Among the records, which lines include "frac"? List them.

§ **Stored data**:
---*---

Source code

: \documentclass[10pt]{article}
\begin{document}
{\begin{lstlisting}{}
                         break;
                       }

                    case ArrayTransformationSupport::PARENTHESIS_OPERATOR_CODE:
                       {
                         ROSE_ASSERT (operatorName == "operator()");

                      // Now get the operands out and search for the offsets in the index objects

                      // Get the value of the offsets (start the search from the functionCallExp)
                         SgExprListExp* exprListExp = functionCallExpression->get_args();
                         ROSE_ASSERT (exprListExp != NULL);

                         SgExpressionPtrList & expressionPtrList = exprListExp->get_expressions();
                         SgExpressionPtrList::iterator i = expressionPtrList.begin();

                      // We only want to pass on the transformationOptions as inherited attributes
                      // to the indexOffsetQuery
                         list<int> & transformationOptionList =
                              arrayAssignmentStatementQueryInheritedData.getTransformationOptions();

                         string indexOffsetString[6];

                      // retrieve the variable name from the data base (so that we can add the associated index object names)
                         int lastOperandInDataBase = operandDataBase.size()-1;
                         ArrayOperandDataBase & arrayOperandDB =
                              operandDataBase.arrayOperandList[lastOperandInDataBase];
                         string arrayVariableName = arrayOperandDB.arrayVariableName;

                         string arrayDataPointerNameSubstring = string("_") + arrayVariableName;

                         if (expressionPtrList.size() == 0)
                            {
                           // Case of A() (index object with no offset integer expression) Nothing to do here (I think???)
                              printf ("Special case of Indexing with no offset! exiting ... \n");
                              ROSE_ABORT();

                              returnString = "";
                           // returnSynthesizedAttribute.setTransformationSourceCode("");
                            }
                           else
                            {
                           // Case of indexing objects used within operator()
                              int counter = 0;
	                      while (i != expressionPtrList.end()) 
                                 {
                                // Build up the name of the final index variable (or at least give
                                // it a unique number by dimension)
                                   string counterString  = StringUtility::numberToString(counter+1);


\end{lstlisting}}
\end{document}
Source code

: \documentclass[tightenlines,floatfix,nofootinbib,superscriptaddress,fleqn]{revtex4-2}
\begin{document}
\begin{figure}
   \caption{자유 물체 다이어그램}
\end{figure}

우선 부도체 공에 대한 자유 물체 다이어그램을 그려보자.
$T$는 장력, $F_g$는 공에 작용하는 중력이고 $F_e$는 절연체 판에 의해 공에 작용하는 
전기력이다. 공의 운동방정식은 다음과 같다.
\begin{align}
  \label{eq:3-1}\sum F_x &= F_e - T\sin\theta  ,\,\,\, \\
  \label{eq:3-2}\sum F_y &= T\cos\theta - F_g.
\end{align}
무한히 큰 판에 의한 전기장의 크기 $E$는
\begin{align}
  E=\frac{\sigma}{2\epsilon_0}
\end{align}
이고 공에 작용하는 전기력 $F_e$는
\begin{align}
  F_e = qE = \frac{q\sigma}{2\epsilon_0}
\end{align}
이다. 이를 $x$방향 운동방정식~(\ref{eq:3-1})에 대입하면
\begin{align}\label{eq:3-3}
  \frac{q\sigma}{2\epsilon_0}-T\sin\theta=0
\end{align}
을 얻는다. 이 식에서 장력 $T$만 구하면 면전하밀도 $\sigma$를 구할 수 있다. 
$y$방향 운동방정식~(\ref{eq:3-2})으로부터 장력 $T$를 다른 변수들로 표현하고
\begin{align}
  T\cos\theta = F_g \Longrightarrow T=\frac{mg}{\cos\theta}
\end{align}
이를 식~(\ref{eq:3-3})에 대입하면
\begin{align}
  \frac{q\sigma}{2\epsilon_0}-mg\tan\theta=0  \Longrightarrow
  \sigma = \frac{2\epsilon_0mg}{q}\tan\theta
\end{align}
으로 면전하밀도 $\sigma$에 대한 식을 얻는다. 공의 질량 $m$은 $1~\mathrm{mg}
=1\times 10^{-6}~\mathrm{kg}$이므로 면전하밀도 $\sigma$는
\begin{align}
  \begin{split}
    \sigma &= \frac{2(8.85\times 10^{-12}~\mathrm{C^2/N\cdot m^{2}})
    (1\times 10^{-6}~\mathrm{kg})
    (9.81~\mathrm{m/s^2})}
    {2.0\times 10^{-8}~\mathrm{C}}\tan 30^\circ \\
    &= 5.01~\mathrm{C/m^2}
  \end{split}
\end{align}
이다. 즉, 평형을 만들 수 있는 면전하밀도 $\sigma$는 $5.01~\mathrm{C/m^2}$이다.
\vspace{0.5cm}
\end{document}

---*---

§ **Response to this task**:
  E=\frac{\sigma}{2\epsilon_0}
  F_e = qE = \frac{q\sigma}{2\epsilon_0}
  \frac{q\sigma}{2\epsilon_0}-T\sin\theta=0
  T\cos\theta = F_g \Longrightarrow T=\frac{mg}{\cos\theta}
  \frac{q\sigma}{2\epsilon_0}-mg\tan\theta=0  \Longrightarrow
  \sigma = \frac{2\epsilon_0mg}{q}\tan\theta
    \sigma &= \frac{2(8.85\times 10^{-12}~\mathrm{C^2/N\cdot m^{2}})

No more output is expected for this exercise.